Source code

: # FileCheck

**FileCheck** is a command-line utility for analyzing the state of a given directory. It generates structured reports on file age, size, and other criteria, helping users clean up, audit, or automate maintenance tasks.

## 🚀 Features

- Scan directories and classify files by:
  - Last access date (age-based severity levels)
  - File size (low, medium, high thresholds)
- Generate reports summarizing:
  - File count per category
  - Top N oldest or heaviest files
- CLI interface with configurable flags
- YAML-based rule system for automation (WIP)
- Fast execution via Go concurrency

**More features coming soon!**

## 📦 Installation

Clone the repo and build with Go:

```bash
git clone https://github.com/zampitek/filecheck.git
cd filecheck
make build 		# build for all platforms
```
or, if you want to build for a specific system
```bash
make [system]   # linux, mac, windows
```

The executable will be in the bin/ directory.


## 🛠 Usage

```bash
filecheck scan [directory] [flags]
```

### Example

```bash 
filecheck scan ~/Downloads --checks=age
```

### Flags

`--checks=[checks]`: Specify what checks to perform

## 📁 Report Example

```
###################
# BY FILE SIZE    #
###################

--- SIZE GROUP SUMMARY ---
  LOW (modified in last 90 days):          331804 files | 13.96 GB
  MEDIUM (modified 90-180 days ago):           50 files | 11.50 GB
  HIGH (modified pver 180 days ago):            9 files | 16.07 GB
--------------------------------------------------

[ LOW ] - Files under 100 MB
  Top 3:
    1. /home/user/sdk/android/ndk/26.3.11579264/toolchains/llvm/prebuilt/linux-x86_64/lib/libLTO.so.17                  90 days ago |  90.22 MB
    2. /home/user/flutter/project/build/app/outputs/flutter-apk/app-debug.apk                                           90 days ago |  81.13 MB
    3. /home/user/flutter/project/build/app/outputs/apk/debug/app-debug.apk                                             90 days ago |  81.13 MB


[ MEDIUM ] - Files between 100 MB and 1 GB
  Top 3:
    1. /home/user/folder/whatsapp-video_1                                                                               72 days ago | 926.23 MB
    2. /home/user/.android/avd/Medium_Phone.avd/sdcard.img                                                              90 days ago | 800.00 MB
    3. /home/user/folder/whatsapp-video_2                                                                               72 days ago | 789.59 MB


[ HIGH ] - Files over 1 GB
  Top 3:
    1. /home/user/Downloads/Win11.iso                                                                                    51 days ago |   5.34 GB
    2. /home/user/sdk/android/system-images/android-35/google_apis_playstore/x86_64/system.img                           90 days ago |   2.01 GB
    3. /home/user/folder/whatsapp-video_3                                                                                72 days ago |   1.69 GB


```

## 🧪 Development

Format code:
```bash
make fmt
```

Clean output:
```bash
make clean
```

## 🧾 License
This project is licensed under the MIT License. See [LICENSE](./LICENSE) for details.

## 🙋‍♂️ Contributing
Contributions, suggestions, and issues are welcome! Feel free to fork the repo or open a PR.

- **Assignment**
When the string "system" occurs in a line of the material, that line belongs in the answer.

- **Answer box**
- YAML-based rule system for automation (WIP)
or, if you want to build for a specific system
make [system]   # linux, mac, windows
    2. /home/user/sdk/android/system-images/android-35/google_apis_playstore/x86_64/system.img                           90 days ago |   2.01 GB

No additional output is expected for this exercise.